Emma Benestan : J’aime beaucoup Aux frontières de l’aube de Kathryn Bigelow, son premier film. Un western vampirique qui m’a beaucoup marquée. Le mélange des genres y est détonnant. Il y a It Follows de David Robert Mitchell aussi, dans lequel une jeune femme se perd dans une réalité qu’elle ne reconnaît plus, comme Nejma dans Animale. Mon film aborde le thème de la métamorphose, et j’ai beaucoup de tendresse pour le Le Loup-garou de Londres de John Landis et Ginger Snaps de John Fawcett par exemple. Dans le premier, il y a la transformation qui me plait, mais c’est surtout un film qui parle de la mort, ou plutôt de quelqu’un qui donne la mort, qui se réveille, et qui est mal… Dans le deuxième, ce sont les métaphores par lesquels le film passe pour raconter la violence qui me parlent.
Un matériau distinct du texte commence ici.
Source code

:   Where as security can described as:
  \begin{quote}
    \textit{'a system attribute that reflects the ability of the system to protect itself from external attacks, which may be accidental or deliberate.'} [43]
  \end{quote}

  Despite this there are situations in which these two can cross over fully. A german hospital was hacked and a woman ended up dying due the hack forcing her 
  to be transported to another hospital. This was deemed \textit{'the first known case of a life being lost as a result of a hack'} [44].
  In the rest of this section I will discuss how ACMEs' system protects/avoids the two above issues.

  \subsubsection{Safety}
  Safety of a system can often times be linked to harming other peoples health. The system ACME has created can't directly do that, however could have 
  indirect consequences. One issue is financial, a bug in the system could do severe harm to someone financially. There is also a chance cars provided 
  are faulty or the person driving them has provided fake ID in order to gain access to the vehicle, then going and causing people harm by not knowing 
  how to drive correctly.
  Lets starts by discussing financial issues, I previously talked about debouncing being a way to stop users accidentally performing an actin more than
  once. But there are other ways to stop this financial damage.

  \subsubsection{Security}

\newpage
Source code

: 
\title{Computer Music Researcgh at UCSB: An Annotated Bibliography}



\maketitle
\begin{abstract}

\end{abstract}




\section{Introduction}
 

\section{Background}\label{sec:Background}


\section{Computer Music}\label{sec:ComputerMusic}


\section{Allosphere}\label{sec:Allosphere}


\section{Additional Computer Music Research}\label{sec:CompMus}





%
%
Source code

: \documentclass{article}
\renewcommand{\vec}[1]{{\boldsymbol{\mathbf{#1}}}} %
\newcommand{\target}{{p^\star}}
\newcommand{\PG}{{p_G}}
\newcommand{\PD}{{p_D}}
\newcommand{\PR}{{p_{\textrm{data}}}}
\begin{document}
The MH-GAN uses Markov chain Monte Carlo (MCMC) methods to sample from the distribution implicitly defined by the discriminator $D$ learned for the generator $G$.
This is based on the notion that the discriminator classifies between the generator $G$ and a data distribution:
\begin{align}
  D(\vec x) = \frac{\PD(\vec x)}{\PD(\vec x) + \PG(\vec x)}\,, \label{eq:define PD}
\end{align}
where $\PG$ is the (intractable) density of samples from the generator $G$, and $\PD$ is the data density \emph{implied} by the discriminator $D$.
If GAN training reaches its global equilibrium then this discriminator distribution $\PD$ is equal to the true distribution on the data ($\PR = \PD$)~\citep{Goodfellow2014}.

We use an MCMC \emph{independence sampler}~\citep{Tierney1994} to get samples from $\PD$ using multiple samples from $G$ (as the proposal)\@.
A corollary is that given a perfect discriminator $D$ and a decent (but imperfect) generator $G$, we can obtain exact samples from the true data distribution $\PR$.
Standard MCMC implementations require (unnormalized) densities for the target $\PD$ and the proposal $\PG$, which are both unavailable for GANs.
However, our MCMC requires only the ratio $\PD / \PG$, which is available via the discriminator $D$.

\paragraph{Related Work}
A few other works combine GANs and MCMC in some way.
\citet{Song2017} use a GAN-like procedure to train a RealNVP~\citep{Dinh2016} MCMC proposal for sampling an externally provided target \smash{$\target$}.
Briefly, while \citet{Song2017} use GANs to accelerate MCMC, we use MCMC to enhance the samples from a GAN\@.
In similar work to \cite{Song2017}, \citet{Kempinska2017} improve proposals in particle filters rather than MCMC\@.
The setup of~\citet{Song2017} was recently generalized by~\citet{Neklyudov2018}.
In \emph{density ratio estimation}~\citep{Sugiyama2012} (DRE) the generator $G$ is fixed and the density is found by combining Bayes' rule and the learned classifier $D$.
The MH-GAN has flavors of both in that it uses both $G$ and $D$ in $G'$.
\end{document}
Je trouve que le film est exactement là où il doit être, tout le temps. C’est brillant. Malheureusement, les films de métamorphose finissent presque tout le temps par la mort de celui ou celle qui se métamorphose. Je ne voulais pas reproduire ce schéma, il ne colle pas à ce dont parle le film, entre autres, de délivrance. Vincent Le Port (le réalisateur de Bruno Reidal, Ndlr) a été consultant sur mon film, et on s’est beaucoup interrogé ensemble sur la valeur du cri dans les films d’horreur. En général, on voit des femmes crier parce qu’elles ont peur, et souvent, ça s’accompagne de larmes en plus. Je ne voulais pas que le cri qu’on entend à la fin du film sonne comme ça. Le cri de Nejma, c’est un cri de colère. Et Nejma a de quoi être en colère !
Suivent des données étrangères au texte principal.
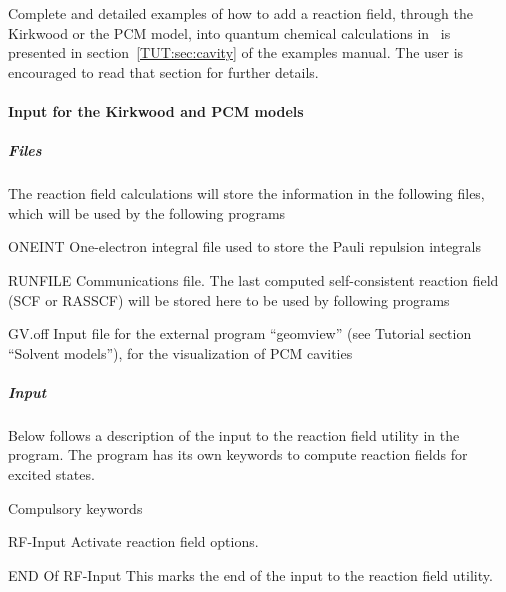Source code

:Complete and detailed examples of how to add a reaction field,
through the Kirkwood or the PCM model, into quantum chemical
calculations in \molcas\ is presented in section~\ref{TUT:sec:cavity} of the
examples manual. The user is encouraged to read that section for further details.


\paragraph{Input for the Kirkwood and PCM models}

\subparagraph{Files}
\label{UG:sec:rfield_files}


The reaction field calculations will store the information in the following files, which
will be used by the following programs

\begin{filelist}
\item[ONEINT]
One-electron integral file used to store the Pauli repulsion integrals
\item[RUNFILE]
Communications file. The last computed self-consistent reaction field (SCF or RASSCF)
will be stored here to be used by following programs
\item[GV.off]
Input file for the external program ``geomview'' (see Tutorial section
``Solvent models''), for the visualization of PCM cavities
\end{filelist}


\subparagraph{Input}
Below follows a description of the input to the reaction field utility in the
 program. The  program has
its own keywords to compute reaction fields for excited states.

Compulsory keywords
\begin{keywordlist}
\item[RF-Input]
Activate reaction field options.

\item[END Of RF-Input]
This marks the end of the input to the reaction field utility.
\end{keywordlist}

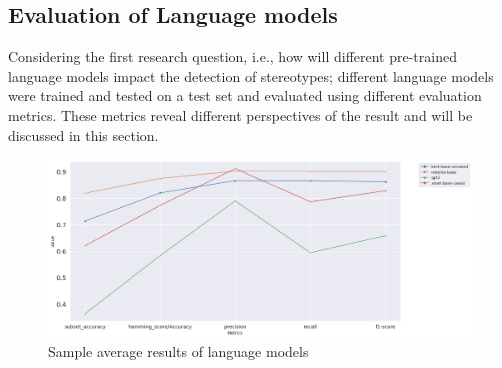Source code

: 
\subsection{Evaluation of Language models}
Considering the first research question, i.e., how will different pre-trained language models impact the detection of stereotypes; different language models were trained and tested on a test set and evaluated using different evaluation metrics. These metrics reveal different perspectives of the result and will be discussed in this section. 

\begin{figure}[h!]
    \centering
    \includegraphics[width=1\textwidth]{thesis/figures/summary.png}
    \caption{Sample average results of language models }
    \label{fig:model_wise_group_LM}
\end{figure}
Vous participez à un renouveau dans le genre en montrant enfin des métamorphoses de femmes réellement monstrueuses, et pas sexualisées…
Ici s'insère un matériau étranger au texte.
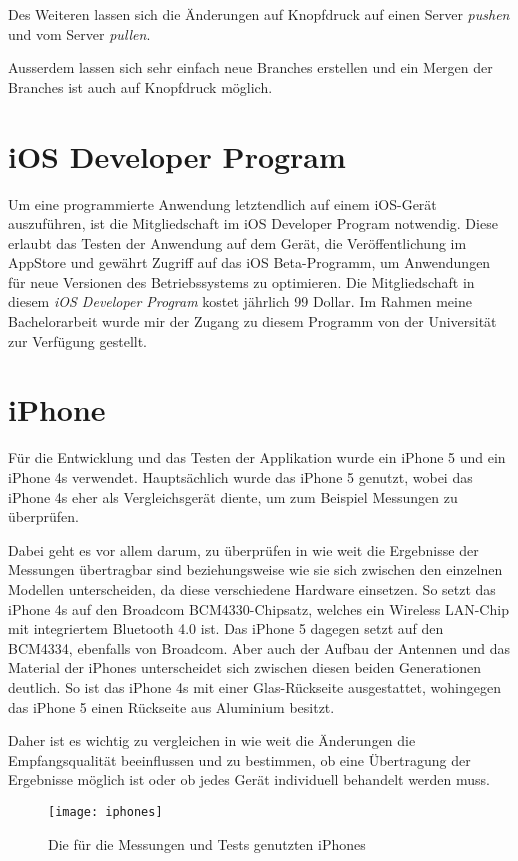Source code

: Des Weiteren lassen sich die Änderungen auf Knopfdruck auf einen Server \emph{pushen} und vom Server \emph{pullen}.

Ausserdem lassen sich sehr einfach neue Branches erstellen und ein Mergen der Branches ist auch auf Knopfdruck möglich.


\section{iOS Developer Program}
\label{sec:iosdevprogram}
Um eine programmierte Anwendung letztendlich auf einem iOS-Gerät auszuführen, ist die Mitgliedschaft im iOS Developer Program notwendig.
Diese erlaubt das Testen der Anwendung auf dem Gerät, die Veröffentlichung im AppStore und gewährt Zugriff auf das iOS Beta-Programm, um Anwendungen für neue Versionen des Betriebssystems zu optimieren.
Die Mitgliedschaft in diesem \emph{iOS Developer Program} kostet jährlich 99 Dollar. 
Im Rahmen meine Bachelorarbeit wurde mir der Zugang zu diesem Programm von der Universität zur Verfügung gestellt.



\section{iPhone}
\label{sec:tools:iphone}
Für die Entwicklung und das Testen der Applikation wurde ein iPhone 5 und ein iPhone 4s verwendet. 
Hauptsächlich wurde das iPhone 5 genutzt, wobei das iPhone 4s eher als Vergleichsgerät diente, um zum Beispiel Messungen zu überprüfen.

Dabei geht es vor allem darum, zu überprüfen in wie weit die Ergebnisse der Messungen übertragbar sind beziehungsweise wie sie sich zwischen den einzelnen Modellen unterscheiden, da diese verschiedene Hardware einsetzen. So setzt das iPhone 4s auf den Broadcom BCM4330-Chipsatz, welches ein Wireless LAN-Chip mit integriertem Bluetooth 4.0 ist. Das iPhone 5 dagegen setzt auf den BCM4334, ebenfalls von Broadcom. 
Aber auch der Aufbau der Antennen und das Material der iPhones unterscheidet sich zwischen diesen beiden Generationen deutlich. 
So ist das iPhone 4s mit einer Glas-Rückseite ausgestattet, wohingegen das iPhone 5 einen Rückseite aus Aluminium besitzt.

Daher ist es wichtig zu vergleichen in wie weit die Änderungen die Empfangsqualität beeinflussen und zu bestimmen, ob eine Übertragung der Ergebnisse möglich ist oder ob jedes Gerät individuell behandelt werden muss.

\begin{figure}[htb!]
		\centering
	\texttt{[image: iphones]}
	\caption{Die für die Messungen und Tests genutzten iPhones}
	\label{iphones}
\end{figure}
Emma Benestan : La question a été lancinante durant toute la phase d’écriture et de préparation. Je me suis demandée comment figurer la métamorphose de Nejma et à quoi elle devait ressembler, si c’était une métamorphose intégrale ou partielle, si ça concernait seulement son visage, son corps ou les deux ? Je me souviens de Jenifer de Dario Argento, où une femme a le visage d’un chien et le corps d’une déesse. Souvent, cette hybridation est très érotisée, jusque dans le choix des animaux en lesquels les femmes se muent, une féline, un serpent, une sirène. Elles conservent quelque chose de désirable. Ce n’était pas du tout dans ce sens que je voulais travailler le métamorphose de Nejma. Le film parle d’abus, et érotiser la métamorphose de Nejma était inconcevable pour moi. Quand on s’est penché sur la conception du masque de taureau d’Oulaya avec Olivier Alfonso de Atelier 69, on est parti du principe qu’il fallait lui donner les traits les moins humains possibles, et les moins féminins possibles. Marie, la championne de course camarguaise que je suis dans mon court métrage documentaire, m’a dit : « Quand je vais dans l’arène, le taureau ne voit pas si je suis un homme ou une femme, il voit juste un animal face à un autre animal ». J’ai beaucoup repensé à cette phrase en faisant Animale, en essayant d’aller, par delà le genre, interroger la notion d’animalité.
Animale, en salles le 27 novembre 2024.